Il rapporto uomo-natura ha vissuto tempi migliori. Il Rinascimento poneva al centro dell'Universo l'uomo come la creatura più perfetta nell'armonia cosmica. Tale concezione forniva incondizionate certezze, che si concretizzavano in un'arte visibilmente improntata ad uno spiccato equilibrio contenutistico e formale. Sciaguratamente diversa è la nostra epoca, in cui arroganza, prevaricazione, mistificazione, filosofia di distruzione e di morte sono diventati logica di vita quotidiana.
La rappresentazione del rapporto uomo-natura risente di questi atteggiamenti nevrotici ed esasperati e subisce delle lesioni profonde: La natura non è più amica; è stata irrimediabilmente compromessa quella concordia suprema che trova sublime espressione nella “Festa Campestre” di Giorgione-Tiziano.
A partire da questa visione disincantata e sconsolata della realtà, l’arte non può che esprimere disagio, squilibrio, disarmonia ed incertezza. La gioia di vivere è soltanto un ricordo deturpato dalle lacerazioni della memoria. Questo ciclo di lavori è pervaso da un senso di amara repulsione verso la realtà contemporanea, guardata con freddezza, con distacco; il dramma non ci appartiene più, qualcosa, nell'ingranaggio della Storia, si è spezzato irrimediabilmente: non resta che prenderne atto.

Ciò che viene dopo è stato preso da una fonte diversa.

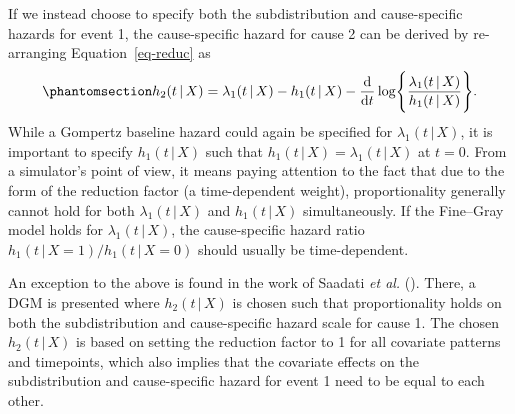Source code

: \documentclass[
  letterpaper,
  paper=240mm:170mm,
  twoside=true,
  open=right,
  fontsize=10pt,
  pagesize=false,
  BCOR=15mm,
  DIV=14,
  headinclude=true,
  footinclude=false,
  headsepline=on]{scrbook}
\newcommand{\given}{\,|\,}
\newcommand\diff{\mathop{}\!\mathrm{d}}
\begin{document}
If we instead choose to specify both the subdistribution and
cause-specific hazards for event 1, the cause-specific hazard for cause
2 can be derived by re-arranging Equation~\ref{eq-reduc} as
\begin{equation}\phantomsection\label{eq-sdh1-csh1}{
h_2(t \given X) = \lambda_1(t \given X) - h_1(t \given X) - \frac{\diff}{\diff t} \log \Biggl\{ \frac{\lambda_1(t \given X)}{h_1(t \given X)}\Biggr\}.
}\end{equation} While a Gompertz baseline hazard could again be
specified for \(\lambda_1(t \given X)\), it is important to specify
\(h_1(t \given X)\) such that
\(h_1(t \given X) = \lambda_1(t \given X)\) at \(t = 0\). From a
simulator's point of view, it means paying attention to the fact that
due to the form of the reduction factor (a time-dependent weight),
proportionality generally cannot hold for both \(\lambda_1(t \given X)\)
and \(h_1(t \given X)\) simultaneously. If the Fine--Gray model holds
for \(\lambda_1(t \given X)\), the cause-specific hazard ratio
\(h_1(t \given X=1) / h_1(t \given X=0)\) should usually be
time-dependent.

An exception to the above is found in the work of Saadati \emph{et al.}
(). There, a
DGM is presented where \(h_2(t \given X)\) is chosen such that
proportionality holds on both the subdistribution and cause-specific
hazard scale for cause 1. The chosen \(h_2(t \given X)\) is based on
setting the reduction factor to 1 for all covariate patterns and
timepoints, which also implies that the covariate effects on the
subdistribution and cause-specific hazard for event 1 need to be equal
to each other.
\end{document}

Queste sculture costituiscono un insieme di frammenti che simulano i resti di chissà quale storia ormai perduta, logorata dal tempo inesorabile, che sovrappone le sue crepe all'immagine. Questa storia, privata di ogni drammaticità, viene ad essere bloccata e come "raggelata" nel tempo e nello spazio. E’ come un reperto archeologico che racconta una storia più attraverso i pochi frammenti rimasti e le tante lacerazioni che non attraverso quei pochi resti dell’immagine rappresentata.